PharmAthene, an Annapolis, Md.-based biodefense company developing medical countermeasures against biological and chemical threats, has announced the National Institute of Allergy and Infectious Diseases (NIAID), part of the NIH, has awarded the company a contract, valued at up to $28.1 million if all contract options are exercised, for the development of a next-generation anthrax vaccine based on the company's proprietary rPA anthrax vaccine technology platform.
Various government agencies have acknowledged the need to develop and stockpile next generation anthrax vaccines employing modern vaccine technology, which offer the potential for improved safety, convenience, cost-effectiveness and more rapid immunity.
PharmAthene's anthrax vaccine will be lyophilized for optimal ease of storage and administration.
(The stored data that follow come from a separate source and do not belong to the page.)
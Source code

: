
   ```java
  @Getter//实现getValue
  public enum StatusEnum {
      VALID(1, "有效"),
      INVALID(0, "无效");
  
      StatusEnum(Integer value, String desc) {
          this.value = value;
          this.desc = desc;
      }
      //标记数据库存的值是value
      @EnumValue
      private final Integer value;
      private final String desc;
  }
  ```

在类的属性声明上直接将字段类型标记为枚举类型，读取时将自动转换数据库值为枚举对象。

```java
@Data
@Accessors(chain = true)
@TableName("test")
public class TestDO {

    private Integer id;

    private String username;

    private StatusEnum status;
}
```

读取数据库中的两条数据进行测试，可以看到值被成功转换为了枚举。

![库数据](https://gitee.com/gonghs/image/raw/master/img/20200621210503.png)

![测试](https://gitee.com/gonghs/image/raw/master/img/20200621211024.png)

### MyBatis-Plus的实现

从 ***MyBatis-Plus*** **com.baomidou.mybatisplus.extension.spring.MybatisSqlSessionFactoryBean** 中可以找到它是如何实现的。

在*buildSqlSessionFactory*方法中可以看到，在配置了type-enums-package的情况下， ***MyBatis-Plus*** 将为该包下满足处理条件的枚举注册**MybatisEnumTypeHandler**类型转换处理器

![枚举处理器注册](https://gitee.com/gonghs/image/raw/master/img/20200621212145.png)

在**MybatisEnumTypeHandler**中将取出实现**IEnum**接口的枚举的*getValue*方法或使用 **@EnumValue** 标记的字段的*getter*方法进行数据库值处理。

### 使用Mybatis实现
Based on preliminary in vitro and in vivo animal data, the company believes the new lyophilized formulation should result in a vaccine that is thermostable and shows improved long-term stability, cold-chain-free storage stability and enhanced immunopotency compared to existing liquid anthrax vaccines.
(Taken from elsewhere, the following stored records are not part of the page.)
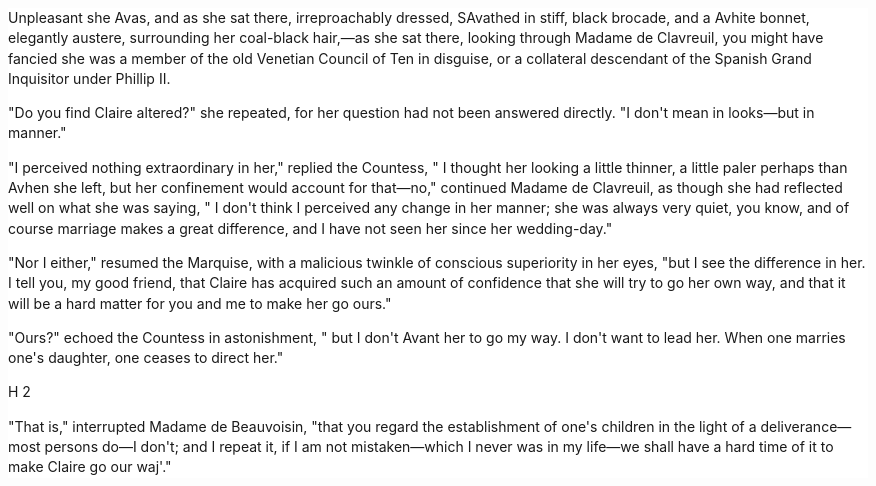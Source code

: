 
Unpleasant she Avas, and as she sat there,
irreproachably dressed, SAvathed in stiff, black
brocade, and a Avhite bonnet, elegantly austere,
surrounding her coal-black hair,—as she sat
there, looking through Madame de Clavreuil,
you might have fancied she was a member of
the old Venetian Council of Ten in disguise,
or a collateral descendant of the Spanish Grand
Inquisitor under Phillip II.


"Do you find Claire altered?" she repeated,
for her question had not been answered directly.
\"I don't mean in looks—but in manner."


"I perceived nothing extraordinary in her,"
replied the Countess, " I thought her looking
a little thinner, a little paler perhaps than
Avhen she left, but her confinement would
account for that—no," continued Madame de
Clavreuil, as though she had reflected well on
what she was saying, " I don't think I
perceived any change in her manner; she was
always very quiet, you know, and of course
marriage makes a great difference, and I have
not seen her since her wedding-day."


\"Nor I either," resumed the Marquise, with
a malicious twinkle of conscious superiority in
her eyes, "but I see the difference in her.
I tell you, my good friend, that Claire has
acquired such an amount of confidence that
she will try to go her own way, and that it
will be a hard matter for you and me to make
her go ours."


"Ours?" echoed the Countess in
astonishment, " but I don't Avant her to go my way. I
don't want to lead her. When one marries
one's daughter, one ceases to direct her."  
  
  
  H 2


"That is," interrupted Madame de
Beauvoisin, "that you regard the establishment of
one's children in the light of a deliverance—
most persons do—I don't; and I repeat it, if
I am not mistaken—which I never was in my
life—we shall have a hard time of it to make
Claire go our waj'."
Eric I. Richman, president and CEO, said, "A lyophilized, next generation anthrax vaccine could be effective in fewer doses and be stored and distributed at room temperature, an important advantage for deployment in the government's civilian Strategic National Stockpile."
PharmAthene previously has demonstrated that a lyophilized rPA vaccine candidate is structurally stable and protected mice from a lethal dose of anthrax spores in a challenge assay after storage at various temperatures up to 70 degrees Centigrade, or 158 degrees Fahrenheit.